* Records excerpted from a collection:
━━━━━━━━━━━━━━━━
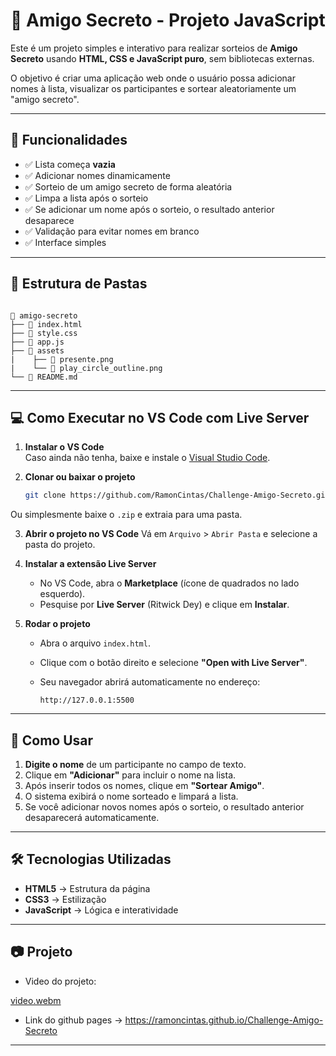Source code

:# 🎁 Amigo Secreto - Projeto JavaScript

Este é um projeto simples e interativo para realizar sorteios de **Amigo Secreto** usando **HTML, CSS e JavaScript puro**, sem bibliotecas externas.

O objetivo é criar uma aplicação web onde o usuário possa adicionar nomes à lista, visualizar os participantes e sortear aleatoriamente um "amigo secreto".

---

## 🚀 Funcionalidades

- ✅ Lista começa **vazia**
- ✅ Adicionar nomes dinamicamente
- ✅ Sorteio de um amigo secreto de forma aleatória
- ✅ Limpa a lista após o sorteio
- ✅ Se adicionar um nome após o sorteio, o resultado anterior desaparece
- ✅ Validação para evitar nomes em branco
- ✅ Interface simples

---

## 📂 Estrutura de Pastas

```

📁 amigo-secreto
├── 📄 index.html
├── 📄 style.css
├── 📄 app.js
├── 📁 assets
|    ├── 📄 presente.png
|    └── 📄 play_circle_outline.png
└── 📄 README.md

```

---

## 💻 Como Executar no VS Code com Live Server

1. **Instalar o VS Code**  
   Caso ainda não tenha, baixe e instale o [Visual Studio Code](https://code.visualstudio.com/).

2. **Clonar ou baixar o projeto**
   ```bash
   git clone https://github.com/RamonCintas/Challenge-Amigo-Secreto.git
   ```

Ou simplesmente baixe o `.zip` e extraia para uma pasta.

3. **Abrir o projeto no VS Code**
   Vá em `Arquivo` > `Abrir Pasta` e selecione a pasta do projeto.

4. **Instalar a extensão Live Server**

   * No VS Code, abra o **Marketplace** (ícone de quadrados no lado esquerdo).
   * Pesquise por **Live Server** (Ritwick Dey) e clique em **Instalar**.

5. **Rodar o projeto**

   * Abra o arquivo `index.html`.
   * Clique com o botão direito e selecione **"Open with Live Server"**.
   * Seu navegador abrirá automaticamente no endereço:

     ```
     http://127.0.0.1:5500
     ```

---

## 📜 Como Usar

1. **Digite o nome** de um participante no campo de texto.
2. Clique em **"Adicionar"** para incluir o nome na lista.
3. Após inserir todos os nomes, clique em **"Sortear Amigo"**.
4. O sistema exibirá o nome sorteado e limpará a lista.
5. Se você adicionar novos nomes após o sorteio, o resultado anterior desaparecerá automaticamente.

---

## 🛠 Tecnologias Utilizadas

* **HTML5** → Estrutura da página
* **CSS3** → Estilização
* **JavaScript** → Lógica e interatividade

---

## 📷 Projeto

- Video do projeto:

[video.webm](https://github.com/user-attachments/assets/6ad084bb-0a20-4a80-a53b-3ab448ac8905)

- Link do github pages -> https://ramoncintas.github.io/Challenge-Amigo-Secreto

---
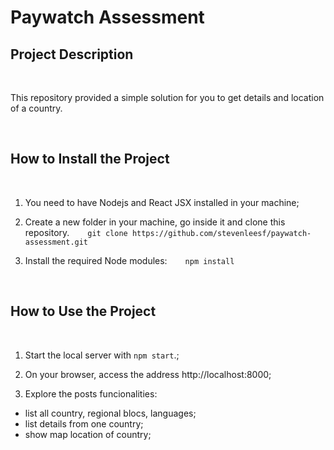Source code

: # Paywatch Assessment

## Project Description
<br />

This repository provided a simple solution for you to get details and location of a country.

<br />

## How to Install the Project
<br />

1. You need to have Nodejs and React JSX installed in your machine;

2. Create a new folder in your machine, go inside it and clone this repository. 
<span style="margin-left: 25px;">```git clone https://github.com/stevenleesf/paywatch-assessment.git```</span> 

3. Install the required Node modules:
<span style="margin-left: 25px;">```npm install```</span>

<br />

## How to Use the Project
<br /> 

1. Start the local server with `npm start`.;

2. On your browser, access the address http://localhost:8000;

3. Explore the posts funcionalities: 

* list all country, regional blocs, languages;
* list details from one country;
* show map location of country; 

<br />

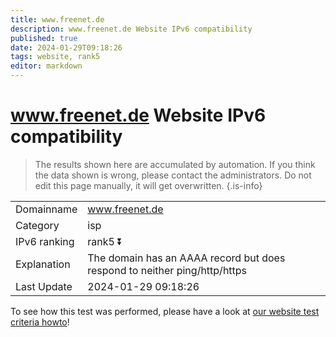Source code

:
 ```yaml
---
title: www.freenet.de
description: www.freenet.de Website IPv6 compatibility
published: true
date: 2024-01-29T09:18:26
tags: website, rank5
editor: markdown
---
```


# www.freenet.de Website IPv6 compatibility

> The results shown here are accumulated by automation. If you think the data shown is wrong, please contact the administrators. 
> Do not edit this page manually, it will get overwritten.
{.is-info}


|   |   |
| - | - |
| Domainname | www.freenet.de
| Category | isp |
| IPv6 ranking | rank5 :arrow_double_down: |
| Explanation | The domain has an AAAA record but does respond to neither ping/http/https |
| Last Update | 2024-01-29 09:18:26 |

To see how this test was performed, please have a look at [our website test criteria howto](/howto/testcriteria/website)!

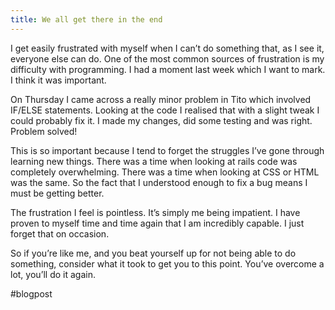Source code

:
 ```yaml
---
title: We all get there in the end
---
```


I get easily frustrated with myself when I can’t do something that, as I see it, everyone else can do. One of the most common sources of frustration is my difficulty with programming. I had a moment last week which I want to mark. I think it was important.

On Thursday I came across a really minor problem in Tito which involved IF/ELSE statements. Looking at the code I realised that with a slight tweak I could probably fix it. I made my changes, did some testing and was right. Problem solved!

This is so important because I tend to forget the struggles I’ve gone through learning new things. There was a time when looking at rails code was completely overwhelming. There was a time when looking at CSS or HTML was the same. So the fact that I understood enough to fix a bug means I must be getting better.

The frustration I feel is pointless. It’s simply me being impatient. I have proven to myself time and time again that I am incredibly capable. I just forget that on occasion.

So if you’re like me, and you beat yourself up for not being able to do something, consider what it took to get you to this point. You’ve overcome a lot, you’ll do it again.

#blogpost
━━━━━━━━━━━━━━━━
* EXERCISE OBJECTIVE: Your answer must be an exact copy of the records above, with every picture left out.

* EXERCISE OUTPUT:
Source code

:# 🎁 Amigo Secreto - Projeto JavaScript

Este é um projeto simples e interativo para realizar sorteios de **Amigo Secreto** usando **HTML, CSS e JavaScript puro**, sem bibliotecas externas.

O objetivo é criar uma aplicação web onde o usuário possa adicionar nomes à lista, visualizar os participantes e sortear aleatoriamente um "amigo secreto".

---

## 🚀 Funcionalidades

- ✅ Lista começa **vazia**
- ✅ Adicionar nomes dinamicamente
- ✅ Sorteio de um amigo secreto de forma aleatória
- ✅ Limpa a lista após o sorteio
- ✅ Se adicionar um nome após o sorteio, o resultado anterior desaparece
- ✅ Validação para evitar nomes em branco
- ✅ Interface simples

---

## 📂 Estrutura de Pastas

```

📁 amigo-secreto
├── 📄 index.html
├── 📄 style.css
├── 📄 app.js
├── 📁 assets
|    ├── 📄 presente.png
|    └── 📄 play_circle_outline.png
└── 📄 README.md

```

---

## 💻 Como Executar no VS Code com Live Server

1. **Instalar o VS Code**  
   Caso ainda não tenha, baixe e instale o [Visual Studio Code](https://code.visualstudio.com/).

2. **Clonar ou baixar o projeto**
   ```bash
   git clone https://github.com/RamonCintas/Challenge-Amigo-Secreto.git
   ```

Ou simplesmente baixe o `.zip` e extraia para uma pasta.

3. **Abrir o projeto no VS Code**
   Vá em `Arquivo` > `Abrir Pasta` e selecione a pasta do projeto.

4. **Instalar a extensão Live Server**

   * No VS Code, abra o **Marketplace** (ícone de quadrados no lado esquerdo).
   * Pesquise por **Live Server** (Ritwick Dey) e clique em **Instalar**.

5. **Rodar o projeto**

   * Abra o arquivo `index.html`.
   * Clique com o botão direito e selecione **"Open with Live Server"**.
   * Seu navegador abrirá automaticamente no endereço:

     ```
     http://127.0.0.1:5500
     ```

---

## 📜 Como Usar

1. **Digite o nome** de um participante no campo de texto.
2. Clique em **"Adicionar"** para incluir o nome na lista.
3. Após inserir todos os nomes, clique em **"Sortear Amigo"**.
4. O sistema exibirá o nome sorteado e limpará a lista.
5. Se você adicionar novos nomes após o sorteio, o resultado anterior desaparecerá automaticamente.

---

## 🛠 Tecnologias Utilizadas

* **HTML5** → Estrutura da página
* **CSS3** → Estilização
* **JavaScript** → Lógica e interatividade

---

## 📷 Projeto

- Video do projeto:

[video.webm](https://github.com/user-attachments/assets/6ad084bb-0a20-4a80-a53b-3ab448ac8905)

- Link do github pages -> https://ramoncintas.github.io/Challenge-Amigo-Secreto

---
Source code

: # Paywatch Assessment

## Project Description
<br />

This repository provided a simple solution for you to get details and location of a country.

<br />

## How to Install the Project
<br />

1. You need to have Nodejs and React JSX installed in your machine;

2. Create a new folder in your machine, go inside it and clone this repository. 
<span style="margin-left: 25px;">```git clone https://github.com/stevenleesf/paywatch-assessment.git```</span> 

3. Install the required Node modules:
<span style="margin-left: 25px;">```npm install```</span>

<br />

## How to Use the Project
<br /> 

1. Start the local server with `npm start`.;

2. On your browser, access the address http://localhost:8000;

3. Explore the posts funcionalities: 

* list all country, regional blocs, languages;
* list details from one country;
* show map location of country; 

<br />

Source code

:
 ```yaml
---
title: www.freenet.de
description: www.freenet.de Website IPv6 compatibility
published: true
date: 2024-01-29T09:18:26
tags: website, rank5
editor: markdown
---
```


# www.freenet.de Website IPv6 compatibility

> The results shown here are accumulated by automation. If you think the data shown is wrong, please contact the administrators. 
> Do not edit this page manually, it will get overwritten.
{.is-info}


|   |   |
| - | - |
| Domainname | www.freenet.de
| Category | isp |
| IPv6 ranking | rank5 :arrow_double_down: |
| Explanation | The domain has an AAAA record but does respond to neither ping/http/https |
| Last Update | 2024-01-29 09:18:26 |

To see how this test was performed, please have a look at [our website test criteria howto](/howto/testcriteria/website)!

Source code

:
 ```yaml
---
title: We all get there in the end
---
```


I get easily frustrated with myself when I can’t do something that, as I see it, everyone else can do. One of the most common sources of frustration is my difficulty with programming. I had a moment last week which I want to mark. I think it was important.

On Thursday I came across a really minor problem in Tito which involved IF/ELSE statements. Looking at the code I realised that with a slight tweak I could probably fix it. I made my changes, did some testing and was right. Problem solved!

This is so important because I tend to forget the struggles I’ve gone through learning new things. There was a time when looking at rails code was completely overwhelming. There was a time when looking at CSS or HTML was the same. So the fact that I understood enough to fix a bug means I must be getting better.

The frustration I feel is pointless. It’s simply me being impatient. I have proven to myself time and time again that I am incredibly capable. I just forget that on occasion.

So if you’re like me, and you beat yourself up for not being able to do something, consider what it took to get you to this point. You’ve overcome a lot, you’ll do it again.

#blogpost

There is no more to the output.